Go through the entries below. Copy each line in which "sourced" appears.
Start of Exercise data
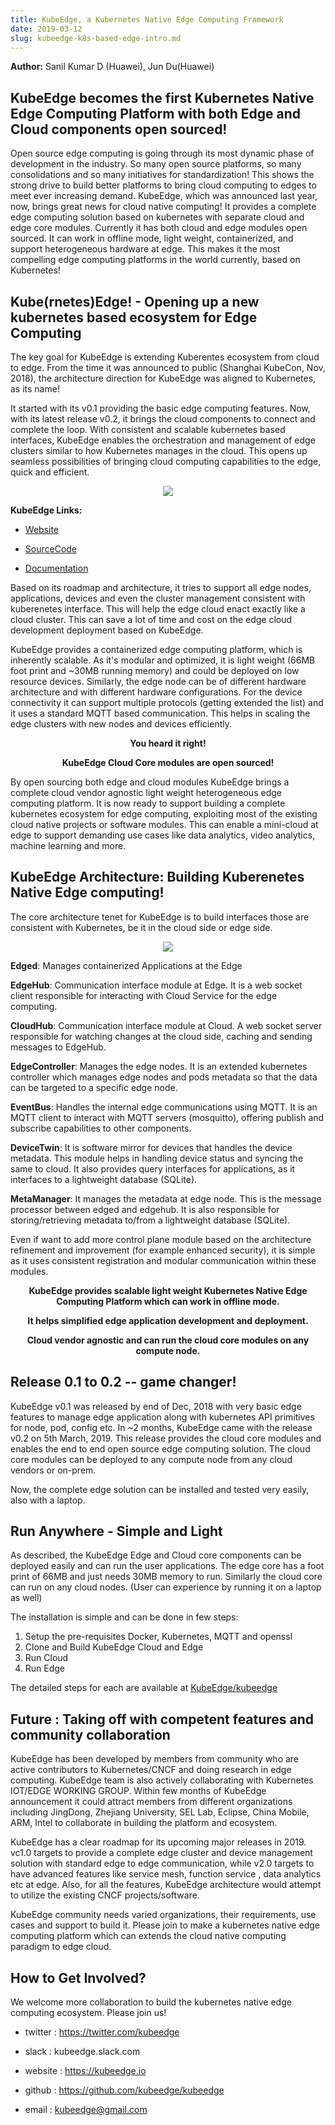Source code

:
```yaml
---
title: KubeEdge, a Kubernetes Native Edge Computing Framework
date: 2019-03-12
slug: kubeedge-k8s-based-edge-intro.md
---
```


**Author:** Sanil Kumar D (Huawei), Jun Du(Huawei)

## KubeEdge becomes the first Kubernetes Native Edge Computing Platform with both Edge and Cloud components open sourced!

Open source edge computing is going through its most dynamic phase of development in the industry. So many open source platforms, so many consolidations and so many initiatives for standardization! This shows the strong drive to build better platforms to bring cloud computing to edges to meet ever increasing demand. KubeEdge, which was announced last year, now, brings great news for cloud native computing! It provides a complete edge computing solution based on kubernetes with separate cloud and edge core modules. Currently it has both cloud and edge modules open sourced. It can work in offline mode, light weight, containerized, and support heterogeneous hardware at edge. This makes it the most compelling edge computing platforms in the world currently, based on Kubernetes!


## Kube(rnetes)Edge! - Opening up a new kubernetes based ecosystem for Edge Computing

The key goal for KubeEdge is extending Kuberentes ecosystem from cloud to edge. From the time it was announced to public (Shanghai KubeCon, Nov, 2018), the architecture direction for KubeEdge was aligned to Kubernetes, as its name!

It started with its v0.1 providing the basic edge computing features. Now, with its latest release v0.2, it brings the cloud components to connect and complete the loop. With consistent and scalable kubernetes based interfaces, KubeEdge enables the orchestration and management of edge clusters similar to how Kubernetes manages in the cloud. This opens up seamless possibilities of bringing cloud computing capabilities to the edge, quick and efficient.

<p align="center">
<img src="../../../../static/images/blog/2019-03-12-kubeedge-k8s-based-edge-intro/kubeedge-logo.png">
</p>

**KubeEdge Links:**

  - [Website](https://kubeedge.io)

  - [SourceCode](https://github.com/kubeedge/kubeedge)

  - [Documentation](https://docs.kubeedge.io)


Based on its roadmap and architecture, it tries to support all edge nodes, applications, devices and even the cluster management consistent with kuberenetes interface. This will help the edge cloud enact exactly like a cloud cluster. This can save a lot of time and cost on the edge cloud development deployment based on KubeEdge.

KubeEdge provides a containerized edge computing platform, which is inherently scalable. As it's modular and optimized, it is light weight (66MB foot print and ~30MB running memory) and could be deployed on low resource devices. Similarly, the edge node can be of different hardware architecture and with different hardware configurations. For the device connectivity it can support multiple protocols (getting extended the list) and it uses a standard MQTT based communication. This helps in scaling the edge clusters with new nodes and devices efficiently. 


**<p align="center">You heard it right!</p>**
**<p align="center">KubeEdge Cloud Core modules are open sourced!</p>**


By open sourcing both edge and cloud modules KubeEdge brings a complete cloud vendor agnostic light weight heterogeneous edge computing platform. It is now ready to support building a complete kubernetes ecosystem for edge computing, exploiting most of the existing cloud native projects or software modules. This can enable a mini-cloud at edge to support demanding use cases like data analytics, video analytics, machine learning and more.

## KubeEdge Architecture: Building Kuberenetes Native Edge computing!

The core architecture tenet for KubeEdge is to build interfaces those are consistent with Kubernetes, be it in the cloud side or edge side. 

<p align="center">
<img src="../../../../static/images/blog/2019-03-12-kubeedge-k8s-based-edge-intro/kubeedge-highlevel-arch.png">
</p>

**Edged**: Manages containerized Applications at the Edge

**EdgeHub**: Communication interface module at Edge. It is a web socket client responsible for interacting with Cloud Service for the edge computing. 

**CloudHub**: Communication interface module at Cloud. A web socket server responsible for watching changes at the cloud side, caching and sending messages to EdgeHub.

**EdgeController**: Manages the edge nodes. It is an extended kubernetes controller which manages edge nodes and pods metadata so that the data can be targeted to a specific edge node.

**EventBus**: Handles the internal edge communications using MQTT. It is an MQTT client to interact with MQTT servers (mosquitto), offering publish and subscribe capabilities to other components.

**DeviceTwin**: It is software mirror for devices that handles the device metadata. This module helps in handling device status and syncing the same to cloud. It also provides query interfaces for applications, as it interfaces to a lightweight database (SQLite).

**MetaManager**: It manages the metadata at edge node. This is the message processor between edged and edgehub. It is also responsible for storing/retrieving metadata to/from a lightweight database (SQLite).

Even if want to add more control plane module based on the architecture refinement and improvement (for example enhanced security), it is simple as it uses consistent registration and modular communication within these modules.


**<p align="center">KubeEdge provides scalable light weight Kubernetes Native Edge Computing Platform which can work in offline mode.</p>** 

**<p align="center">It helps simplified edge application development and deployment.</p>**

**<p align="center">Cloud vendor agnostic and can run the cloud core modules on any compute node.</p>**


## Release 0.1 to 0.2 -- game changer!

KubeEdge v0.1 was released by end of Dec, 2018 with very basic edge features to manage edge application along with kubernetes API primitives for node, pod, config etc. In ~2 months, KubeEdge came with the release v0.2 on 5th March, 2019. This release provides the cloud core modules and enables the end to end open source edge computing solution. The cloud core modules can be deployed to any compute node from any cloud vendors or on-prem.

Now, the complete edge solution can be installed and tested very easily, also with a laptop.

## Run Anywhere - Simple and Light

As described, the KubeEdge Edge and Cloud core components can be deployed easily and can run the user applications. The edge core has a foot print of 66MB and just needs 30MB memory to run. Similarly the cloud core can run on any cloud nodes. (User can experience by running it on a laptop as well)

The installation is simple and can be done in few steps:
  1. Setup the pre-requisites Docker, Kubernetes, MQTT and openssl
  2. Clone and Build KubeEdge Cloud and Edge
  3. Run Cloud
  4. Run Edge

The detailed steps for each are available at [KubeEdge/kubeedge](https://github.com/kubeedge/kubeedge)

## Future : Taking off with competent features and community collaboration

KubeEdge has been developed by members from community who are active contributors to Kubernetes/CNCF and doing research in edge computing. KubeEdge team is also actively collaborating with Kubernetes IOT/EDGE WORKING GROUP. Within few months of KubeEdge announcement it could attract members from different organizations including JingDong, Zhejiang University, SEL Lab, Eclipse, China Mobile, ARM, Intel to collaborate in building the platform and ecosystem.

KubeEdge has a clear roadmap for its upcoming major releases in 2019. vc1.0 targets to provide a complete edge cluster and device management solution with standard edge to edge communication, while v2.0 targets to have advanced features like service mesh, function service , data analytics etc at edge. Also, for all the features, KubeEdge architecture would attempt to utilize the existing CNCF projects/software.

KubeEdge community needs varied organizations, their requirements, use cases and support to build it. Please join to make a kubernetes native edge computing platform which can extends the cloud native computing paradigm to edge cloud.

## How to Get Involved?

We welcome more collaboration to build the kubernetes native edge computing ecosystem. Please join us!

- twitter    : https://twitter.com/kubeedge

- slack      : kubeedge.slack.com

- website    : https://kubeedge.io

- github     : https://github.com/kubeedge/kubeedge

- email      : kubeedge@gmail.com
End of Exercise data
§ Result of the task
## KubeEdge becomes the first Kubernetes Native Edge Computing Platform with both Edge and Cloud components open sourced!
Open source edge computing is going through its most dynamic phase of development in the industry. So many open source platforms, so many consolidations and so many initiatives for standardization! This shows the strong drive to build better platforms to bring cloud computing to edges to meet ever increasing demand. KubeEdge, which was announced last year, now, brings great news for cloud native computing! It provides a complete edge computing solution based on kubernetes with separate cloud and edge core modules. Currently it has both cloud and edge modules open sourced. It can work in offline mode, light weight, containerized, and support heterogeneous hardware at edge. This makes it the most compelling edge computing platforms in the world currently, based on Kubernetes!
**<p align="center">KubeEdge Cloud Core modules are open sourced!</p>**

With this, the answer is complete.